--- EXTRACTED MATERIAL ---
● ● ● ●

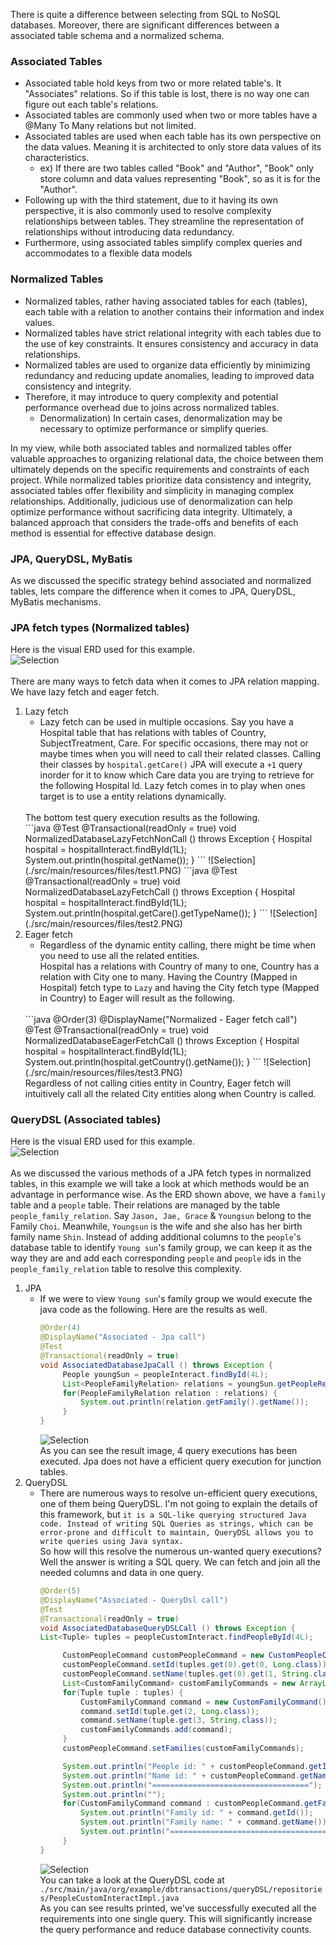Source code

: There is quite a difference between selecting from SQL to NoSQL databases. Moreover, there are significant differences between a associated table schema and a normalized schema.

### Associated Tables
- Associated table hold keys from two or more related table's. It "Associates" relations. So if this table is lost, there is no way one can figure out each table's relations.
- Associated tables are commonly used when two or more tables have a @Many To Many relations but not limited.
- Associated tables are used when each table has its own perspective on the data values. Meaning it is architected to only store data values of its characteristics.
  - ex) If there are two tables called "Book" and "Author", "Book" only store column and data values representing "Book", so as it is for the "Author". 
- Following up with the third statement, due to it having its own perspective, it is also commonly used to resolve complexity relationships between tables. They streamline the representation of relationships without introducing data redundancy.
- Furthermore, using associated tables simplify complex queries and accommodates to a flexible data models

### Normalized Tables 
- Normalized tables, rather having associated tables for each (tables), each table with a relation to another contains their information and index values.
- Normalized tables have strict relational integrity with each tables due to the use of key constraints. It ensures consistency and accuracy in data relationships.
- Normalized tables are used to organize data efficiently by minimizing redundancy and reducing update anomalies, leading to improved data consistency and integrity.
- Therefore, it may introduce to query complexity and potential performance overhead due to joins across normalized tables.
  - Denormalization) In certain cases, denormalization may be necessary to optimize performance or simplify queries.

In my view, while both associated tables and normalized tables offer valuable approaches to organizing relational data, the choice between them ultimately depends on the specific requirements and constraints of each project. While normalized tables prioritize data consistency and integrity, associated tables offer flexibility and simplicity in managing complex relationships. Additionally, judicious use of denormalization can help optimize performance without sacrificing data integrity. Ultimately, a balanced approach that considers the trade-offs and benefits of each method is essential for effective database design.

### JPA, QueryDSL, MyBatis
As we discussed the specific strategy behind associated and normalized tables, lets compare the difference when it comes to JPA, QueryDSL, MyBatis mechanisms.

### JPA fetch types (Normalized tables)
Here is the visual ERD used for this example.
</br>
![Selection](./src/main/resources/files/normalized_erd.PNG)
</br></br>
There are many ways to fetch data when it comes to JPA relation mapping.
We have lazy fetch and eager fetch.
1. Lazy fetch
   - Lazy fetch can be used in multiple occasions. Say you have a Hospital table that has relations with tables of Country, SubjectTreatment, Care. For specific occasions, there may not or maybe times when you will need to call their related classes. 
   Calling their classes by `hospital.getCare()` JPA will execute a `+1` query inorder for it to know which Care data you are trying to retrieve for the following Hospital Id. Lazy fetch comes in to play when ones target is to use a entity relations dynamically. 
    </br>
    The bottom test query execution results as the following.
    </br>
        ```java
        @Test
        @Transactional(readOnly = true)
        void NormalizedDatabaseLazyFetchNonCall () throws Exception {
            Hospital hospital = hospitalInteract.findById(1L);
            System.out.println(hospital.getName());
        }
        ```
        ![Selection](./src/main/resources/files/test1.PNG)
        ```java
        @Test
        @Transactional(readOnly = true)
        void NormalizedDatabaseLazyFetchCall () throws Exception {
            Hospital hospital = hospitalInteract.findById(1L);
            System.out.println(hospital.getCare().getTypeName());
        }
        ```
        ![Selection](./src/main/resources/files/test2.PNG)
    </br> 
2. Eager fetch
   - Regardless of the dynamic entity calling, there might be time when you need to use all the related entities. </br> 
   Hospital has a relations with Country of many to one, Country has a relation with City one to many. Having the Country (Mapped in Hospital) fetch type to `Lazy` and having the City fetch type (Mapped in Country) to Eager will result as the following.
   </br>
       ```java
       @Order(3) 
       @DisplayName("Normalized - Eager fetch call")
       @Test 
       @Transactional(readOnly = true)
       void NormalizedDatabaseEagerFetchCall () throws Exception {
           Hospital hospital = hospitalInteract.findById(1L);
           System.out.println(hospital.getCountry().getName());
       }
       ```
      ![Selection](./src/main/resources/files/test3.PNG)
   </br> Regardless of not calling cities entity in Country, Eager fetch will intuitively call all the related City entities along when Country is called.

### QueryDSL (Associated tables)
Here is the visual ERD used for this example.
</br>
![Selection](./src/main/resources/files/associated_erd.PNG)
</br></br>
As we discussed the various methods of a JPA fetch types in normalized tables, in this example we will take a look at which methods would be an advantage in performance wise.
As the ERD shown above, we have a `family` table and a `people` table. Their relations are managed by the table `people_family_relation`. Say `Jason, Jae, Grace` & `Youngsun` belong to the Family `Choi`. Meanwhile, `Youngsun` is the wife and she also has her birth family name `Shin`. Instead of adding additional columns to the `people`'s database table to identify `Young sun`'s family group, we can keep it as the way they are and add each corresponding `people` and `people` ids in the `people_family_relation` table to resolve this complexity.

1. JPA
    - If we were to view `Young sun`'s family group we would execute the java code as the following. Here are the results as well.
      </br>
       ```java
       @Order(4)
       @DisplayName("Associated - Jpa call")
       @Test
       @Transactional(readOnly = true)
       void AssociatedDatabaseJpaCall () throws Exception {
            People youngSun = peopleInteract.findById(4L);
            List<PeopleFamilyRelation> relations = youngSun.getPeopleRelations();
            for(PeopleFamilyRelation relation : relations) {
                System.out.println(relation.getFamily().getName());
            }
       }
       ```
      ![Selection](./src/main/resources/files/test4.PNG)
      </br>
      As you can see the result image, 4 query executions has been executed. Jpa does not have a efficient query execution for junction tables.
2. QueryDSL
   - There are numerous ways to resolve un-efficient query executions, one of them being QueryDSL. I'm not going to explain the details of this framework, but `it is a SQL-like querying structured Java code.
   Instead of writing SQL Queries as strings, which can be error-prone and difficult to maintain, QueryDSL allows you to write queries using Java syntax.` </br>
   So how will this resolve the numerous un-wanted query executions? Well the answer is writing a SQL query. We can fetch and join all the needed columns and data in one query.
     </br>
       ```java
       @Order(5)
       @DisplayName("Associated - QueryDsl call")
       @Test
       @Transactional(readOnly = true)
       void AssociatedDatabaseQueryDSLCall () throws Exception {
       List<Tuple> tuples = peopleCustomInteract.findPeopleById(4L);
    
            CustomPeopleCommand customPeopleCommand = new CustomPeopleCommand();
            customPeopleCommand.setId(tuples.get(0).get(0, Long.class));
            customPeopleCommand.setName(tuples.get(0).get(1, String.class));
            List<CustomFamilyCommand> customFamilyCommands = new ArrayList<>();
            for(Tuple tuple : tuples) {
                CustomFamilyCommand command = new CustomFamilyCommand();
                command.setId(tuple.get(2, Long.class));
                command.setName(tuple.get(3, String.class));
                customFamilyCommands.add(command);
            }
            customPeopleCommand.setFamilies(customFamilyCommands);
    
            System.out.println("People id: " + customPeopleCommand.getId());
            System.out.println("Name id: " + customPeopleCommand.getName());
            System.out.println("===================================");
            System.out.println("");
            for(CustomFamilyCommand command : customPeopleCommand.getFamilies()) {
                System.out.println("Family id: " + command.getId());
                System.out.println("Family name: " + command.getName());
                System.out.println("===================================");
            }
       }
       ```
     ![Selection](./src/main/resources/files/test5.PNG)
     </br>
     You can take a look at the QueryDSL code at `./src/main/java/org/example/dbtransactions/queryDSL/repositories/PeopleCustomInteractImpl.java` </br>
     As you can see results printed, we've successfully executed all the requirements into one single query. This will significantly increase the query performance and reduce database connectivity counts.  
   

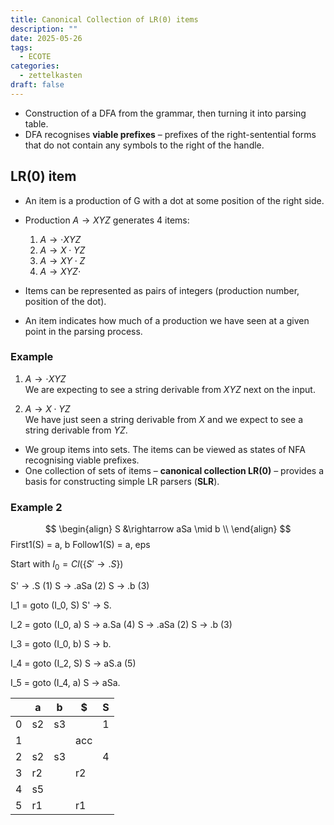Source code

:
 ```yaml
---
title: Canonical Collection of LR(0) items
description: ""
date: 2025-05-26
tags:
  - ECOTE
categories:
  - zettelkasten
draft: false
---
```


- Construction of a DFA from the grammar, then turning it into parsing table.
- DFA recognises **viable prefixes** – prefixes of the right-sentential forms that do not contain any symbols to the right of the handle.

## LR(0) item

- An item is a production of G with a dot at some position of the right side.
- Production $A \rightarrow XYZ$ generates 4 items:
  1. $A \rightarrow \cdot XYZ$
  2. $A \rightarrow X \cdot YZ$
  3. $A \rightarrow XY \cdot Z$
  4. $A \rightarrow XYZ \cdot$

- Items can be represented as pairs of integers (production number, position of the dot).
- An item indicates how much of a production we have seen at a given point in the parsing process.

### Example

1. $A \rightarrow \cdot XYZ$  
   We are expecting to see a string derivable from $XYZ$ next on the input.

2. $A \rightarrow X \cdot YZ$  
   We have just seen a string derivable from $X$ and we expect to see a string derivable from $YZ$.
- We group items into sets. The items can be viewed as states of NFA recognising viable prefixes.
- One collection of sets of items – **canonical collection LR(0)** – provides a basis for constructing simple LR parsers (**SLR**).

### Example 2

$$
\begin{align}
S  &\rightarrow aSa \mid b \\
\end{align}
$$
First1(S) = a, b
Follow1(S) = a, eps

Start with $I_0 = Cl(\{S' \rightarrow .S\})$

S' -> .S     (1)
S -> .aSa  (2)
S -> .b      (3)

I_1 = goto (I_0, S)
S' -> S.

I_2 = goto (I_0, a)
S -> a.Sa  (4)
S -> .aSa  (2)
S -> .b     (3)

I_3 = goto (I_0, b)
S -> b.

I_4 = goto (I_2, S)
S -> aS.a   (5)

I_5 = goto (I_4, a)
S -> aSa.


|     | a   | b   | $   | S   |
| --- | --- | --- | --- | --- |
| 0   | s2  | s3  |     | 1   |
| 1   |     |     | acc |     |
| 2   | s2  | s3  |     | 4   |
| 3   | r2  |     | r2  |     |
| 4   | s5  |     |     |     |
| 5   | r1  |     | r1  |     |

● ● ● ●

--- PROBLEM TO SOLVE ---
Only the lines from the first line of the entries through the line containing "- Associated table hold" should be output, exactly as they are, without pictures.

--- FINISHED TASK ---
Source code

: There is quite a difference between selecting from SQL to NoSQL databases. Moreover, there are significant differences between a associated table schema and a normalized schema.

### Associated Tables
- Associated table hold keys from two or more related table's. It "Associates" relations. So if this table is lost, there is no way one can figure out each table's relations.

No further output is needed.